Dataset records:
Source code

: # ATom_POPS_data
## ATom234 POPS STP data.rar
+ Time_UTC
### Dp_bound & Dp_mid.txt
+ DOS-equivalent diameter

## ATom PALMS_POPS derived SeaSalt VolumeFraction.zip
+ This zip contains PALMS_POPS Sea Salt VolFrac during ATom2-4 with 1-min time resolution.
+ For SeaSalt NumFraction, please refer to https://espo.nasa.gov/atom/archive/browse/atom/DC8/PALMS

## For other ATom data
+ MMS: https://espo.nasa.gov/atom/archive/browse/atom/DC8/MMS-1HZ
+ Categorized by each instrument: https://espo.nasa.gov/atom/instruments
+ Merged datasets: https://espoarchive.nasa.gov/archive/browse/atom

What needs to be done: Report each line above containing the string "nasa".

Answer for the task:
+ For SeaSalt NumFraction, please refer to https://espo.nasa.gov/atom/archive/browse/atom/DC8/PALMS
+ MMS: https://espo.nasa.gov/atom/archive/browse/atom/DC8/MMS-1HZ
+ Categorized by each instrument: https://espo.nasa.gov/atom/instruments
+ Merged datasets: https://espoarchive.nasa.gov/archive/browse/atom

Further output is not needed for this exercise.